Appendix
The appendix contains privacy and security considerations made by the developers of this specification. This section is designed to complement the main specification and provide additional rationale, edge-case analyses, and guidance intended to help implementers understand subtle aspects of the BTCR2 design.
BTCR2 Update Aggregation
Below are two design considerations regarding how BTCR2 handles the update aggregation. It outlines the trust assumptions, describes how multi-party signing preserves the controller’s authority, and discusses the expected behavior and failure modes inherent in aggregated beacon-based updates.
No Privileged Role
Although update aggregation in did:btcr2 does depend on some party (or protocol) acting as the Aggregation Service (i.e., coordinator and publisher) of Beacon Signals, that role may be satisfied by any party. To ensure that the Aggregation Service gains no specific benefit with regard to the authority to publish a Beacon Signal, those participating in aggregation SHOULD use a protocol that ensures every Aggregation Participant in the Aggregation Cohort has explicitly signed the Beacon Signal itself.

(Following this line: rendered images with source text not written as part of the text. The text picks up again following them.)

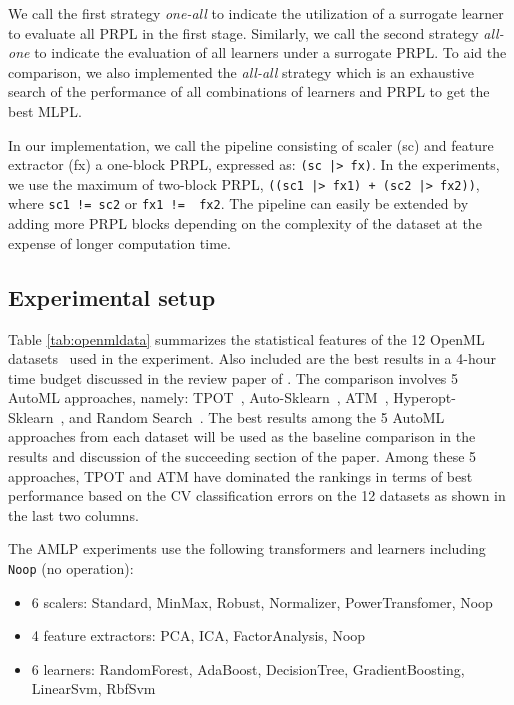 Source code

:\documentclass{juliacon}
\begin{document}
We call the first strategy \emph{one-all} to indicate the utilization of a
surrogate learner to evaluate all PRPL in the first stage.
Similarly, we call the second strategy \emph{all-one}
to indicate the evaluation of all learners under a
surrogate PRPL.  To aid the comparison, we also implemented the
\emph{all-all} strategy which is an exhaustive search of the performance of all
combinations of learners and PRPL to get the best MLPL.

\vskip 6pt

In our implementation, we call the pipeline consisting of scaler (sc) and
feature extractor (fx) a one-block PRPL, expressed as: \texttt{(sc~|>~fx)}.
In the experiments, we use the maximum of two-block PRPL,
\texttt{((sc1~|>~fx1)~+~(sc2~|>~fx2))}, where \texttt{sc1~!=~sc2} or
\texttt{fx1~!=~ fx2}.  The pipeline can easily be extended by adding more PRPL
blocks depending on the complexity of the dataset at the expense of longer
computation time.

\subsection{Experimental setup}



Table \ref{tab:openmldata} summarizes the statistical features of the 12 OpenML
datasets~\cite{openml} used in the experiment.  Also included are the best
results in a 4-hour time budget  discussed in the review paper
of \cite{zoller2019}.  The comparison involves 5 AutoML approaches, namely:
TPOT~\cite{tpot2016}, Auto-Sklearn~\cite{Feurer:AML2019Chp6,Feurer:NIPS2015},
ATM~\cite{atm2017}, Hyperopt-Sklearn~\cite{bergstra2011nips,bergstra2012}, and
Random Search~\cite{anderson1953}.  The best results among the 5 AutoML approaches
from each dataset  will be used as the baseline comparison in the results and discussion 
of the succeeding section of the paper. Among these 5 approaches, TPOT and ATM have
dominated the rankings in terms of best performance based on the
CV classification errors on the 12 datasets as shown in the last two columns.

\vskip 6pt

The AMLP experiments use the following transformers and learners including
\texttt{Noop} (no operation):
\begin{itemize}
  \item 6 scalers: Standard, MinMax, Robust, Normalizer, PowerTransfomer, Noop
  \item 4 feature extractors: PCA, ICA, FactorAnalysis, Noop
  \item 6 learners: RandomForest, AdaBoost, DecisionTree, GradientBoosting, LinearSvm, RbfSvm
\end{itemize}
\end{document}
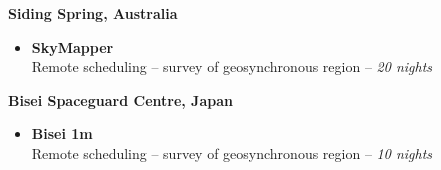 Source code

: \medskip

\normalsize \textbf{Siding Spring, Australia}

\medskip

\begin{itemize}
	\item \small \textbf{SkyMapper} \\
	Remote scheduling -- survey of geosynchronous region -- \textit{20 nights}
\end{itemize}

\medskip

\normalsize \textbf{Bisei Spaceguard Centre, Japan}

\medskip

\begin{itemize}
	\item \small \textbf{Bisei 1m} \\
	Remote scheduling -- survey of geosynchronous region -- \textit{10 nights}
\end{itemize}

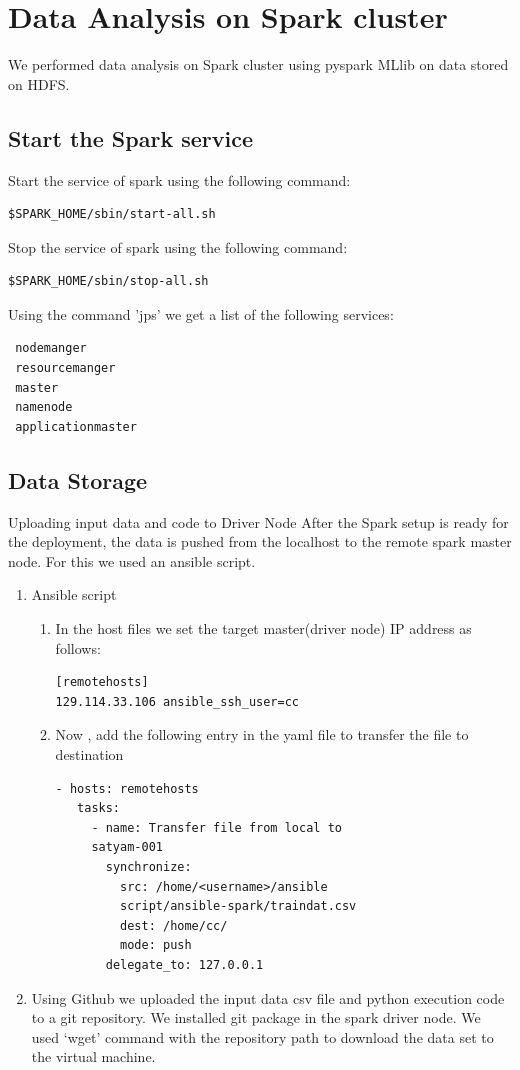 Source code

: \documentclass[9pt,twocolumn,twoside]{../../styles/osajnl}
\begin{document}
\section{Data Analysis on Spark cluster}
We performed data analysis on Spark cluster using pyspark MLlib on data stored on HDFS.

\subsection{Start the Spark service}

Start the service of spark using the following command:
\begin{verbatim}
$SPARK_HOME/sbin/start-all.sh
\end{verbatim}



Stop the service of spark using the following command:
\begin{verbatim}
$SPARK_HOME/sbin/stop-all.sh
\end{verbatim}


Using the command 'jps' we get a list of the following services:
\begin{verbatim}
 nodemanger
 resourcemanger
 master
 namenode
 applicationmaster
\end{verbatim}


\subsection{Data Storage}
 Uploading input data and code to Driver Node After the Spark setup is ready for the deployment, the data is pushed from the localhost to the remote spark master node. For this we used an ansible script.
\begin{enumerate}
 \item Ansible script
\begin{enumerate}
 \item In the host files we set the target master(driver node) IP address as follows:
 \begin{verbatim}
[remotehosts]
129.114.33.106 ansible_ssh_user=cc
\end{verbatim}
\item  Now , add the following entry in the yaml file to transfer the file to destination
\begin{verbatim}
- hosts: remotehosts
   tasks:
     - name: Transfer file from local to
     satyam-001
       synchronize:
         src: /home/<username>/ansible
         script/ansible-spark/traindat.csv
         dest: /home/cc/
         mode: push
       delegate_to: 127.0.0.1
\end{verbatim}
\end{enumerate}
\item Using Github we uploaded the input data csv file and python execution code to a git repository. We installed git package in the spark driver node. We used ‘wget’ command  with the repository path to download  the data set to the virtual machine.
\end{enumerate}
\end{document}
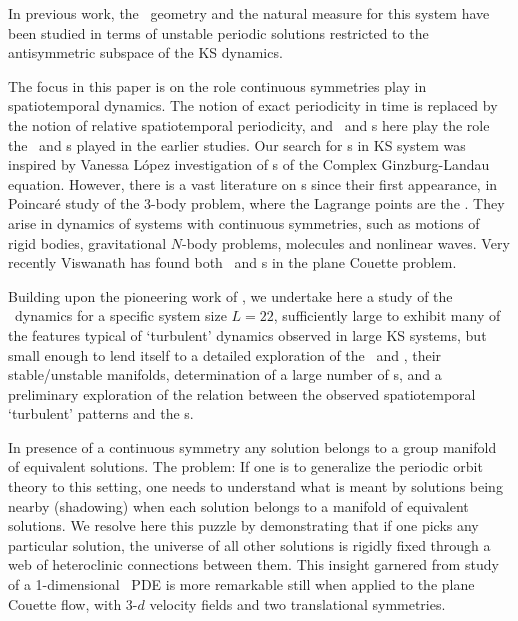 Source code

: In previous work, the \statesp\ geometry and the natural measure for
this system have been
studied in terms of unstable
periodic solutions restricted to the antisymmetric subspace of the
KS dynamics.

The focus in this paper is on the role continuous symmetries
play in spatiotemporal dynamics. The notion of exact
periodicity in time is replaced by the notion of relative
spatiotemporal periodicity, and \reqva\ and \rpo s here play
the role the \eqva\ and \po s played in the earlier studies.
Our search for \rpo s in KS system was inspired by Vanessa
L{\'o}pez investigation of {\rpo s} of the
Complex Ginzburg-Landau equation.  However, there is a vast
literature on {\rpo s} since their first appearance, in
Poincar\'e study of the 3-body problem,
where the Lagrange points are the \reqva.  They arise in
dynamics of systems with continuous symmetries, such as
motions of rigid bodies, gravitational $N$-body problems,
molecules and nonlinear waves. Very recently
Viswanath has found both \reqva\ and \rpo s in
the plane Couette problem.

Building upon the pioneering work of ,
we undertake here
a study of the \KS\ dynamics
for a specific system size $L = 22$, sufficiently large
to exhibit many of the features typical of `turbulent' dynamics
observed in large KS systems, but small enough to lend itself to a
detailed exploration of the  \eqva\ and \reqva,
their stable/unstable manifolds,
determination of a large number of
\rpo s, and a preliminary exploration of the relation between the
observed spatiotemporal `turbulent' patterns and the \rpo s.

In presence of a continuous symmetry any solution belongs to a group
manifold of equivalent solutions. The problem: If one is to
generalize the periodic orbit theory to this setting, one needs to
understand what is meant by solutions being nearby (shadowing) when
each solution belongs to a manifold of equivalent solutions. We
resolve here this puzzle by demonstrating that if one picks any
particular solution, the universe of all other solutions is rigidly
fixed through a web of heteroclinic connections between them. This
insight garnered from study of a 1-dimensional \KS\ PDE is more
remarkable still when applied to the plane Couette flow,
with 3-$d$ velocity fields and two translational symmetries.


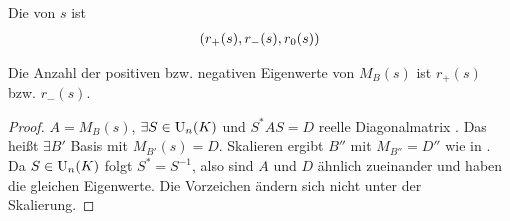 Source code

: \begin{definition}[Signatur]
	Die  von $s$ ist 
	\begin{align}
		(r_+(s),r_-(s),r_0(s))\notag
	\end{align}
\end{definition}

\begin{conclusion}
	Die Anzahl der positiven bzw. negativen Eigenwerte von $M_B(s)$ ist $r_+(s)$ bzw. $r_-(s)$.
\end{conclusion}
\begin{proof}
	$A=M_B(s)$, $\exists S\in\operatorname{U}_n(K)$ und $S^*AS=D$ reelle Diagonalmatrix . Das heißt $\exists B'$ Basis mit $M_{B'}(s)=D$. Skalieren ergibt $B''$ mit $M_{B''}=D''$ wie in . Da $S\in\operatorname{U}_n(K)$ folgt $S^*=S^{-1}$, also sind $A$ und $D$ ähnlich zueinander und haben die gleichen Eigenwerte. Die Vorzeichen ändern sich nicht unter der Skalierung.
\end{proof} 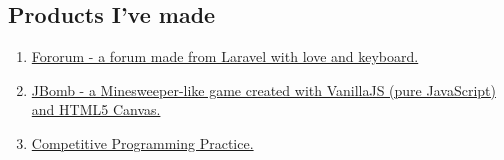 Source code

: \documentclass{article}
\begin{document}
        \subsection{Products I've made}
            \begin{enumerate}
                \item \href{https://github.com/trhgquan/Fororum}{Fororum - a forum made from Laravel with love and keyboard.}
                \item \href{https://github.com/trhgquan/JBomb}{JBomb - a Minesweeper-like game created with VanillaJS (pure JavaScript) and HTML5 Canvas.}
                \item \href{https://github.com/trhgquan/CPP}{Competitive Programming Practice.}
            \end{enumerate}



\end{document}
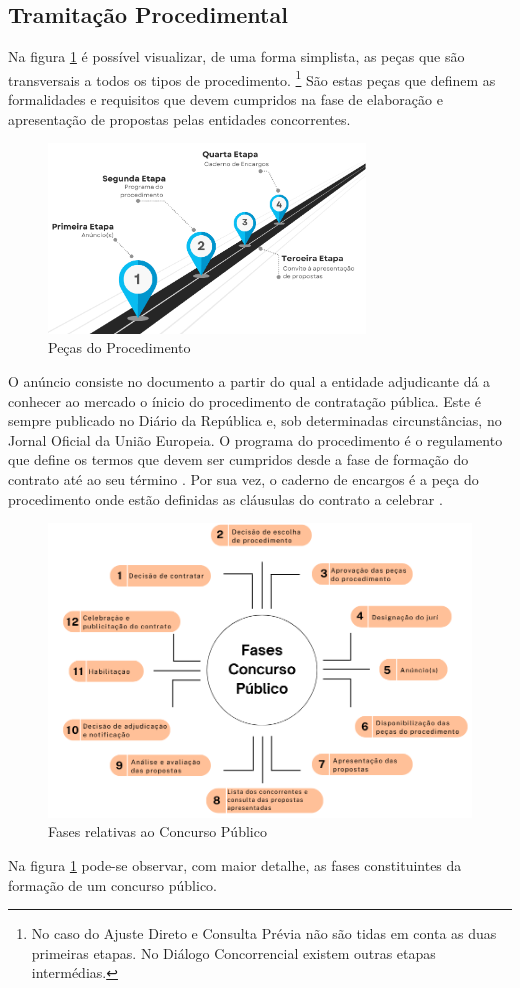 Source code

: \subsection{Tramitação Procedimental}

Na figura \ref{fig:pecas} é possível visualizar, de uma forma simplista, as peças que são transversais a todos os tipos de procedimento. \footnote{No caso do Ajuste Direto e Consulta Prévia não são tidas em conta as duas primeiras etapas. No Diálogo Concorrencial existem outras etapas intermédias.} 
São estas peças que definem as formalidades e requisitos que devem cumpridos na fase de elaboração e apresentação de propostas pelas entidades concorrentes. 

\begin{figure}[H]
	\centering
	\includegraphics[width=0.75\textwidth]{imagens/pecasprocedimento.png}
	\caption{Peças do Procedimento}
	\label{fig:pecas}
\end{figure}


O anúncio consiste no documento a partir do qual a entidade adjudicante dá a conhecer ao mercado o ínicio do procedimento de contratação pública. Este é sempre publicado no Diário da República e, sob determinadas circunstâncias, no Jornal Oficial da União Europeia. 
O programa do procedimento é o regulamento que define os termos que devem ser cumpridos desde a fase de formação do contrato até ao seu término \cite{programaproc}. 
Por sua vez, o caderno de encargos é a peça do procedimento onde estão definidas as cláusulas do contrato a celebrar \cite{caderno}. 


\begin{figure}[H]
	\centering
	\includegraphics[width=.8\textwidth]{imagens/fasesconcpub.png}
	\caption{Fases relativas ao Concurso Público}
	\label{fig:fasescp}
\end{figure}

Na figura \ref{fig:pecas} pode-se observar, com maior detalhe, as fases constituintes da formação de um concurso público.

It is RECOMMENDED that Aggregate Beacons use a Beacon Address that requires an n-of-n Schnorr Signature where each Aggregation Participant explicitly signs in a provable manner.
Worst Case
Since aggregation depends on others, it should be expected that any given BTCR2 Beacon might fail. Perhaps the Aggregation Service stops providing the service or a peer in the Aggregation Cohort stops signing their portion of the Beacon Signal. The best practice to avoid complete failure is to have at least one Singleton Beacon in every DID document, ensuring a fallback mechanism should all Aggregate Beacons fail.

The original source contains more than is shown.